Please show your evidence that global trade is a zero sum game and that the "imperial core" has reaped all the benefits. Not one example of a singular country (sure, there are some losers for a variety of reasons), but for example, show us how the African continent has gotten worse due to globalization.
> Please show your evidence that global trade is a zero sum game and that the "imperial core" has reaped all the benefits.
I didn't say it was zero sum. Poorer nations have experienced some growth, and a lot of that growth has been extracted by the West. Generally, the more a developing country has embraced globalization, the worse it has been exploited. This is not a hugely controversial statement.
If you'd really like to understand the power dynamics, you'll need to do some reading. Former World Bank chief economist Joseph Stiglitz's "Globalization and its Discontents" is a good start, though a little dated now.
You would have to eliminate all government policy to get rid of subsidies. There a million ways around every clause in a 1000 page free trade agreement. It's just not possible.
I'm a supporter of liberal trade between all countries but you've got to be honest that pure "free" trade just ain't happening while there's a few hundred individual countries on Earth
I may be cynical but I don't believe this.

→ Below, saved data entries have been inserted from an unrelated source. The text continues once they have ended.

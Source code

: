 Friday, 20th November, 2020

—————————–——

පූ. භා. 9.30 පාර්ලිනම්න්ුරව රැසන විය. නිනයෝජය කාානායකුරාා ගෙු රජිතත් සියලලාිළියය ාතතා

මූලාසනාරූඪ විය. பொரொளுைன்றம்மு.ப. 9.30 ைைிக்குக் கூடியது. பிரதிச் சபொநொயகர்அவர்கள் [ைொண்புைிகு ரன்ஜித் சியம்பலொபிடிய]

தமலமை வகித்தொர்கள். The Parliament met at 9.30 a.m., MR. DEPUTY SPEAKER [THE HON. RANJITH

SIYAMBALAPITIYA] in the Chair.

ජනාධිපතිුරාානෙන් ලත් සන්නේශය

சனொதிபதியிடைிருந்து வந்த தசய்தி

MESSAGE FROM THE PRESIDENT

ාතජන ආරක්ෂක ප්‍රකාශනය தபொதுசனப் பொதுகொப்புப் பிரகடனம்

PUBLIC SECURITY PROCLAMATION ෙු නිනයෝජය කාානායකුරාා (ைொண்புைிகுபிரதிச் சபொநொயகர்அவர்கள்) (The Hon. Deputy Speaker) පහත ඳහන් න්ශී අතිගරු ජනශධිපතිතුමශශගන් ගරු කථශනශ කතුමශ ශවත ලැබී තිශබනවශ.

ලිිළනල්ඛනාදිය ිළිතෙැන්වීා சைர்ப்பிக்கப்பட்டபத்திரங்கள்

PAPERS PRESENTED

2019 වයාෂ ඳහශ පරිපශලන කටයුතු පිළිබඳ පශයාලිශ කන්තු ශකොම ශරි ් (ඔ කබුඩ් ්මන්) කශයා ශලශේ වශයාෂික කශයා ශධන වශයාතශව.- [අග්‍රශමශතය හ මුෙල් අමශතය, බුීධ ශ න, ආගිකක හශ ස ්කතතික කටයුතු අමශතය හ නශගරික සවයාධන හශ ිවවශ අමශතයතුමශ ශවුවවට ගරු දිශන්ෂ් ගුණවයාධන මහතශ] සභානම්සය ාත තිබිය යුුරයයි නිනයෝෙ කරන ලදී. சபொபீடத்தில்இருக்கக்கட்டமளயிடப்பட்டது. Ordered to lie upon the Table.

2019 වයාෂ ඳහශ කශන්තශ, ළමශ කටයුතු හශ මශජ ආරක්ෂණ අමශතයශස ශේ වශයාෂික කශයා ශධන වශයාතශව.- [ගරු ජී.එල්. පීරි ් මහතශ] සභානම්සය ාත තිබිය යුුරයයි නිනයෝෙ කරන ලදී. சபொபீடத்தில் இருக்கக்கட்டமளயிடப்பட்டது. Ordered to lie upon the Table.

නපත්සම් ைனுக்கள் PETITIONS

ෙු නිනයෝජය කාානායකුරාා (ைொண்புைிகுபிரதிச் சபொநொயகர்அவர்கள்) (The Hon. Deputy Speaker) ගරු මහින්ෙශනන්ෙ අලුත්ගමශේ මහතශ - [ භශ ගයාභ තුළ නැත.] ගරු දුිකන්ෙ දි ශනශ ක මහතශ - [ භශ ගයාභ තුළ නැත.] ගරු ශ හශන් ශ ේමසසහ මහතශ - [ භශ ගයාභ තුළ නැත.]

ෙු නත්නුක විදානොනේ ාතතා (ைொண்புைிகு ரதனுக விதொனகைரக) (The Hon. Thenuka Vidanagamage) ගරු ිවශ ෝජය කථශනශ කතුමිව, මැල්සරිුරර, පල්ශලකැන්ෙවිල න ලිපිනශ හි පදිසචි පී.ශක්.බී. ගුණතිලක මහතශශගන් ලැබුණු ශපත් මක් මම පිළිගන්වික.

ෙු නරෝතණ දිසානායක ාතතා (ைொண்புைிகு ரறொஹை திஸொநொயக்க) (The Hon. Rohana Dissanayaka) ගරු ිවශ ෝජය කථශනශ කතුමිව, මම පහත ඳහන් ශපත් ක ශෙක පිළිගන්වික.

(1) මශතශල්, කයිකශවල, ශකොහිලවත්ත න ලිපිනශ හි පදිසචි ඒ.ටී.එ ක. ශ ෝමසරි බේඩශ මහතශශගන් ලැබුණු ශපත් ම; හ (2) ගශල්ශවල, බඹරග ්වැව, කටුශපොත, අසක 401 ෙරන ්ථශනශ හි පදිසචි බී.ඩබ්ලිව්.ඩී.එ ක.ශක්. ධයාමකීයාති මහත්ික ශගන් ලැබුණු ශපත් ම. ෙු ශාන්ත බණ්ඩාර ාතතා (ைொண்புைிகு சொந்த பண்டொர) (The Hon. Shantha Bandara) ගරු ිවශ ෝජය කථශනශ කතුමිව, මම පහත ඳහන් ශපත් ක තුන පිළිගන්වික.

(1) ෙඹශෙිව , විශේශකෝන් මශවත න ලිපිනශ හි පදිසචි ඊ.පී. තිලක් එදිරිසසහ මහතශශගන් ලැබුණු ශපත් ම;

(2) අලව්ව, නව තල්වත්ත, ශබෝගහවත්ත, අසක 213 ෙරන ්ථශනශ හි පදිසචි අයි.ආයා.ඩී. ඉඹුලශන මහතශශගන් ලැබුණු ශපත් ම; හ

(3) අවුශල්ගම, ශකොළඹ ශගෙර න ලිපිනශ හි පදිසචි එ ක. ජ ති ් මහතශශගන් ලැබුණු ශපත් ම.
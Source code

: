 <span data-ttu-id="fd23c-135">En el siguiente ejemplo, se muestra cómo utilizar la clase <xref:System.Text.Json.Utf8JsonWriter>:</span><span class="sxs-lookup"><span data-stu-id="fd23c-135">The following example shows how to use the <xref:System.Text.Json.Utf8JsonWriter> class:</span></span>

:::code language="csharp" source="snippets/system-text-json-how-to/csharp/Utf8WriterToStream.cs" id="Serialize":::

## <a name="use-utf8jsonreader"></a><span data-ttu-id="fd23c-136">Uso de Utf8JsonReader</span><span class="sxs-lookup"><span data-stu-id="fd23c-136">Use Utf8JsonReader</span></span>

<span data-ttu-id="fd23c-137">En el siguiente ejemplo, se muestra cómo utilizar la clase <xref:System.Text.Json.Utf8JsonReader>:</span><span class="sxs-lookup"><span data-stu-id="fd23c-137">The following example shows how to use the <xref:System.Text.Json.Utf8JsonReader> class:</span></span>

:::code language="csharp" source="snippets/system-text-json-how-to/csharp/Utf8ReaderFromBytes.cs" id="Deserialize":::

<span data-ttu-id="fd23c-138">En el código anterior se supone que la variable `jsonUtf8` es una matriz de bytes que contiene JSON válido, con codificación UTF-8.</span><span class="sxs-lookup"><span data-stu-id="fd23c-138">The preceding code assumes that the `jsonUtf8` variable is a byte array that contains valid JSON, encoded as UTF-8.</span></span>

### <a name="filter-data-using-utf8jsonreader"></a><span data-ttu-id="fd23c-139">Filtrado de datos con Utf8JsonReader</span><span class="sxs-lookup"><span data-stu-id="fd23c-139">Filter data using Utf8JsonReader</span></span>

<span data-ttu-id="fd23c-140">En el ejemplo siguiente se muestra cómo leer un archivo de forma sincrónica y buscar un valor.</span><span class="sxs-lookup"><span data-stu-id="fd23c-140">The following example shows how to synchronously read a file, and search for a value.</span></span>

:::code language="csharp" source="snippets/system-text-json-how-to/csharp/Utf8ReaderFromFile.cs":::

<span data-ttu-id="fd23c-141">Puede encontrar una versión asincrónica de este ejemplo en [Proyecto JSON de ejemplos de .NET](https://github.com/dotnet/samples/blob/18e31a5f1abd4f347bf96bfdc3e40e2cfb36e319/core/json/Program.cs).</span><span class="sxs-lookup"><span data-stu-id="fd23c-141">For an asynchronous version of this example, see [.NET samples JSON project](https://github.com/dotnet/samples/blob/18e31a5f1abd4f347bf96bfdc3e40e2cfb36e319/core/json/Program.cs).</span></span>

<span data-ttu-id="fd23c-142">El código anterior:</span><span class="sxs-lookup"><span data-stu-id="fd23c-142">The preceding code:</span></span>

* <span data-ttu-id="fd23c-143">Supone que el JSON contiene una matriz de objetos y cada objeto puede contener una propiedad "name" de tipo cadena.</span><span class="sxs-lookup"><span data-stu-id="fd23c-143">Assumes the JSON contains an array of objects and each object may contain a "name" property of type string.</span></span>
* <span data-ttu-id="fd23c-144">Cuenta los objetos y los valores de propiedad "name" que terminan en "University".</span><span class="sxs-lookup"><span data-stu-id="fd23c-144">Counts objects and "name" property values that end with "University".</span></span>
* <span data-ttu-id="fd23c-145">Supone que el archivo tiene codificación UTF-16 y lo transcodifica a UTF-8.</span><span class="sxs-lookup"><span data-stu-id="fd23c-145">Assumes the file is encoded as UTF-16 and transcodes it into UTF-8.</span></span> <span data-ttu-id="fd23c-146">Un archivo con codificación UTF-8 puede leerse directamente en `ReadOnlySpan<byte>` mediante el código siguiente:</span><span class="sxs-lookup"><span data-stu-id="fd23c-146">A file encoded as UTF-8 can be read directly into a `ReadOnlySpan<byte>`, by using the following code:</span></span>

I think its more about producing goods using more exploitable workers and resources.
If all countries had the same worker and environmental protections and same degree of unionization, aka an actual level playing field, then maybe. But instead its more about exploitation and breaking organized labor unions.
I hear you but if it costs $3 to drop ship something from China to CONUS but $4 for me to send it within CONUS I’m not sure how we can say it’s “not one-sided concessions and subsidies”
I get the argument of globalization but I just don’t see it playing out how people say it’s supposed to.
I kept hearing the claim that the US Post Office was losing money on items shipped by Amazon.
So I asked the Postman delivering my Amazon package on a Sunday, and he confirmed that indeed the Post Office was being paid far less on a per package basis for Amazon deliveries than the regular rate.
In the case of this Postal Treaty, it seems like the Post Office is losing money on delivering these <= 4 pound packages from China.
The US Post Office is struggling enough, I think pulling out of this treaty is a good thing if it can help them.
There’s a little more nuance to it. The Postal Accountability and Enhancement Act of 2006 [1] is the major contributor to USPS’ ongoing financial issues. That act requires USPS to maintain a 75 year reserve for retirement and medical benefits. Other agencies including the Armed Forces max out at 20 years by comparison.